__WHAT YOU ARE ASKED TO DO__. Copy each line of the material in which the word "contribute" appears.

__SUPPLIED RECORDS__.
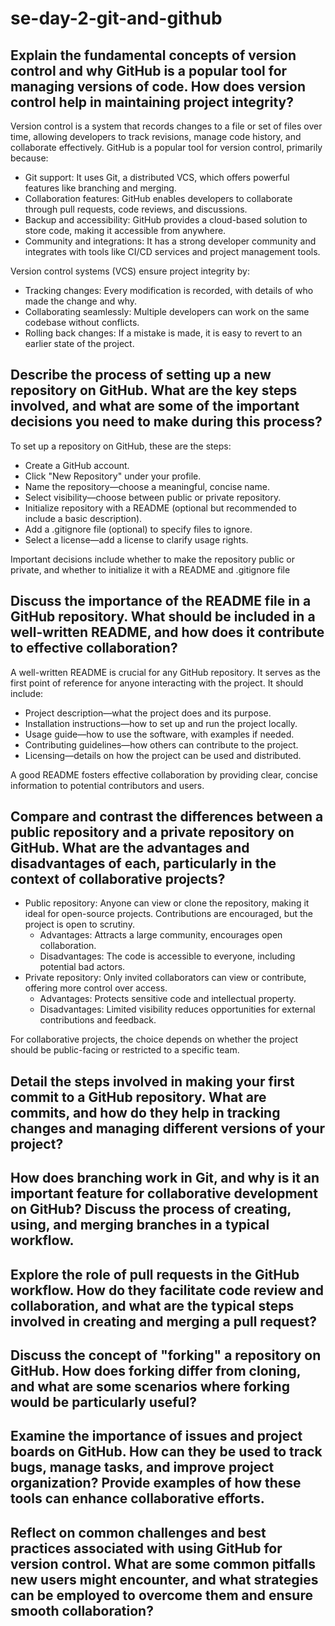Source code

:# se-day-2-git-and-github
## Explain the fundamental concepts of version control and why GitHub is a popular tool for managing versions of code. How does version control help in maintaining project integrity?

Version control is a system that records changes to a file or set of files over time, allowing developers to track revisions, manage code history, and collaborate effectively.
GitHub is a popular tool for version control, primarily because:
- Git support: It uses Git, a distributed VCS, which offers powerful features like branching and merging.
- Collaboration features: GitHub enables developers to collaborate through pull requests, code reviews, and discussions.
- Backup and accessibility: GitHub provides a cloud-based solution to store code, making it accessible from anywhere.
- Community and integrations: It has a strong developer community and integrates with tools like CI/CD services and project management tools.

Version control systems (VCS) ensure project integrity by:
- Tracking changes: Every modification is recorded, with details of who made the change and why.
- Collaborating seamlessly: Multiple developers can work on the same codebase without conflicts.
- Rolling back changes: If a mistake is made, it is easy to revert to an earlier state of the project.

## Describe the process of setting up a new repository on GitHub. What are the key steps involved, and what are some of the important decisions you need to make during this process?
To set up a repository on GitHub, these are the steps:
- Create a GitHub account.
- Click "New Repository" under your profile.
- Name the repository—choose a meaningful, concise name.
- Select visibility—choose between public or private repository.
- Initialize repository with a README (optional but recommended to include a basic description).
- Add a .gitignore file (optional) to specify files to ignore.
- Select a license—add a license to clarify usage rights.

Important decisions include whether to make the repository public or private, and whether to initialize it with a README and .gitignore file

## Discuss the importance of the README file in a GitHub repository. What should be included in a well-written README, and how does it contribute to effective collaboration?
A well-written README is crucial for any GitHub repository. It serves as the first point of reference for anyone interacting with the project. It should include:

- Project description—what the project does and its purpose.
- Installation instructions—how to set up and run the project locally.
- Usage guide—how to use the software, with examples if needed.
- Contributing guidelines—how others can contribute to the project.
- Licensing—details on how the project can be used and distributed.

A good README fosters effective collaboration by providing clear, concise information to potential contributors and users.

## Compare and contrast the differences between a public repository and a private repository on GitHub. What are the advantages and disadvantages of each, particularly in the context of collaborative projects?
- Public repository: Anyone can view or clone the repository, making it ideal for open-source projects. Contributions are encouraged, but the project is open to scrutiny.
  - Advantages: Attracts a large community, encourages open collaboration.
  - Disadvantages: The code is accessible to everyone, including potential bad actors.
- Private repository: Only invited collaborators can view or contribute, offering more control over access.
  - Advantages: Protects sensitive code and intellectual property.
  - Disadvantages: Limited visibility reduces opportunities for external contributions and feedback.

For collaborative projects, the choice depends on whether the project should be public-facing or restricted to a specific team.

## Detail the steps involved in making your first commit to a GitHub repository. What are commits, and how do they help in tracking changes and managing different versions of your project?


## How does branching work in Git, and why is it an important feature for collaborative development on GitHub? Discuss the process of creating, using, and merging branches in a typical workflow.

## Explore the role of pull requests in the GitHub workflow. How do they facilitate code review and collaboration, and what are the typical steps involved in creating and merging a pull request?

## Discuss the concept of "forking" a repository on GitHub. How does forking differ from cloning, and what are some scenarios where forking would be particularly useful?

## Examine the importance of issues and project boards on GitHub. How can they be used to track bugs, manage tasks, and improve project organization? Provide examples of how these tools can enhance collaborative efforts.

## Reflect on common challenges and best practices associated with using GitHub for version control. What are some common pitfalls new users might encounter, and what strategies can be employed to overcome them and ensure smooth collaboration?

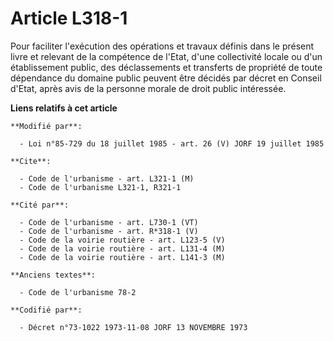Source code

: # Article L318-1

Pour faciliter l'exécution des opérations et travaux définis dans le présent livre et relevant de la compétence de l'Etat,
d'une collectivité locale ou d'un établissement public, des déclassements et transferts de propriété de toute dépendance du
domaine public peuvent être décidés par décret en Conseil d'Etat, après avis de la personne morale de droit public
intéressée.

**Liens relatifs à cet article**

	**Modifié par**:

	  - Loi n°85-729 du 18 juillet 1985 - art. 26 (V) JORF 19 juillet 1985

	**Cite**:

	  - Code de l'urbanisme - art. L321-1 (M)
	  - Code de l'urbanisme L321-1, R321-1

	**Cité par**:

	  - Code de l'urbanisme - art. L730-1 (VT)
	  - Code de l'urbanisme - art. R*318-1 (V)
	  - Code de la voirie routière - art. L123-5 (V)
	  - Code de la voirie routière - art. L131-4 (M)
	  - Code de la voirie routière - art. L141-3 (M)

	**Anciens textes**:

	  - Code de l'urbanisme 78-2

	**Codifié par**:

	  - Décret n°73-1022 1973-11-08 JORF 13 NOVEMBRE 1973
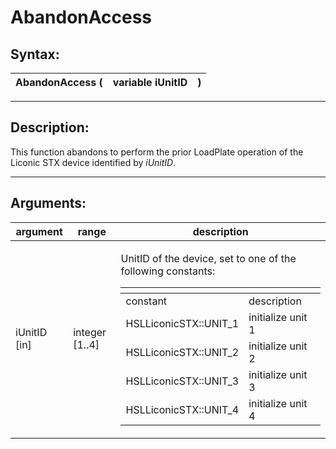 # AbandonAccess

## Syntax:

&#x20;

| AbandonAccess ( | variable iUnitID | ) |
| --------------- | ---------------- | - |

&#x20;

***

## Description:

&#x20;

This function abandons to perform the prior LoadPlate operation of the Liconic STX device identified by _iUnitID_.&#x20;

&#x20;

***

## Arguments:

&#x20;

| argument      | range           | description                                                                                                                                                                                                                                                                                                                                                                                                                                                                              |
| ------------- | --------------- | ---------------------------------------------------------------------------------------------------------------------------------------------------------------------------------------------------------------------------------------------------------------------------------------------------------------------------------------------------------------------------------------------------------------------------------------------------------------------------------------- |
| iUnitID \[in] | integer \[1..4] | <p>UnitID of the device, set to one of the following constants:</p><p> </p><table data-header-hidden><thead><tr><th></th><th></th></tr></thead><tbody><tr><td>constant</td><td>description</td></tr><tr><td>HSLLiconicSTX::UNIT_1</td><td>initialize unit 1</td></tr><tr><td>HSLLiconicSTX::UNIT_2</td><td>initialize unit 2</td></tr><tr><td>HSLLiconicSTX::UNIT_3</td><td>initialize unit 3</td></tr><tr><td>HSLLiconicSTX::UNIT_4</td><td>initialize unit 4</td></tr></tbody></table> |

&#x20;
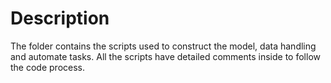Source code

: # Description

The folder contains the scripts used to construct the model, data handling and automate tasks. All the scripts have detailed comments inside to follow the code process.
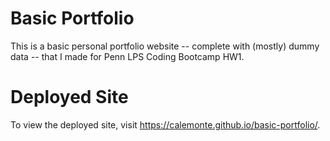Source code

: # Basic Portfolio
This is a basic personal portfolio website -- complete with (mostly) dummy data -- that I made for Penn LPS Coding Bootcamp HW1.

# Deployed Site
To view the deployed site, visit https://calemonte.github.io/basic-portfolio/.
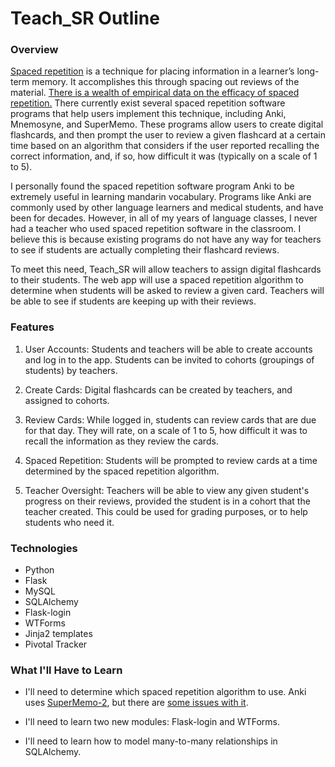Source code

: # Teach_SR Outline

### Overview

[Spaced repetition](https://en.wikipedia.org/wiki/Spaced_repetition) is a technique for placing information in a learner’s long-term memory. It accomplishes this through spacing out reviews of the material. [There is a wealth of empirical data on the efficacy of spaced repetition.](https://www.gwern.net/Spaced-repetition#literature-review) There currently exist several spaced repetition software programs that help users implement this technique, including Anki, Mnemosyne, and SuperMemo. These programs allow users to create digital flashcards, and then prompt the user to review a given flashcard at a certain time based on an algorithm that considers if the user reported recalling the correct information, and, if so, how difficult it was (typically on a scale of 1 to 5).

I personally found the spaced repetition software program Anki to be extremely useful in learning mandarin vocabulary. Programs like Anki are commonly used by other language learners and medical students, and have been for decades. However, in all of my years of language classes, I never had a teacher who used spaced repetition software in the classroom. I believe this is because existing programs do not have any way for teachers to see if students are actually completing their flashcard reviews.

To meet this need, Teach_SR will allow teachers to assign digital flashcards to their students. The web app will use a spaced repetition algorithm to determine when students will be asked to review a given card. Teachers will be able to see if students are keeping up with their reviews.


### Features

1. User Accounts: Students and teachers will be able to create accounts and log in to the app. Students can be invited to cohorts (groupings of students) by teachers.

2. Create Cards: Digital flashcards can be created by teachers, and assigned to cohorts.

3. Review Cards: While logged in, students can review cards that are due for that day. They will rate, on a scale of 1 to 5, how difficult it was to recall the information as they review the cards.

4. Spaced Repetition: Students will be prompted to review cards at a time determined by the spaced repetition algorithm.

5. Teacher Oversight: Teachers will be able to view any given student's progress on their reviews, provided the student is in a cohort that the teacher created. This could be used for grading purposes, or to help students who need it.

### Technologies

* Python
* Flask
* MySQL
* SQLAlchemy
* Flask-login
* WTForms
* Jinja2 templates
* Pivotal Tracker

### What I'll Have to Learn

* I'll need to determine which spaced repetition algorithm to use. Anki uses [SuperMemo-2](https://www.supermemo.com/english/ol/sm2.htm), but there are [some issues with it](http://www.blueraja.com/blog/477/a-better-spaced-repetition-learning-algorithm-sm2).

* I'll need to learn two new modules: Flask-login and WTForms.

* I'll need to learn how to model many-to-many relationships in SQLAlchemy.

__TASK SOLUTION__.
## Discuss the importance of the README file in a GitHub repository. What should be included in a well-written README, and how does it contribute to effective collaboration?
- Contributing guidelines—how others can contribute to the project.
- Private repository: Only invited collaborators can view or contribute, offering more control over access.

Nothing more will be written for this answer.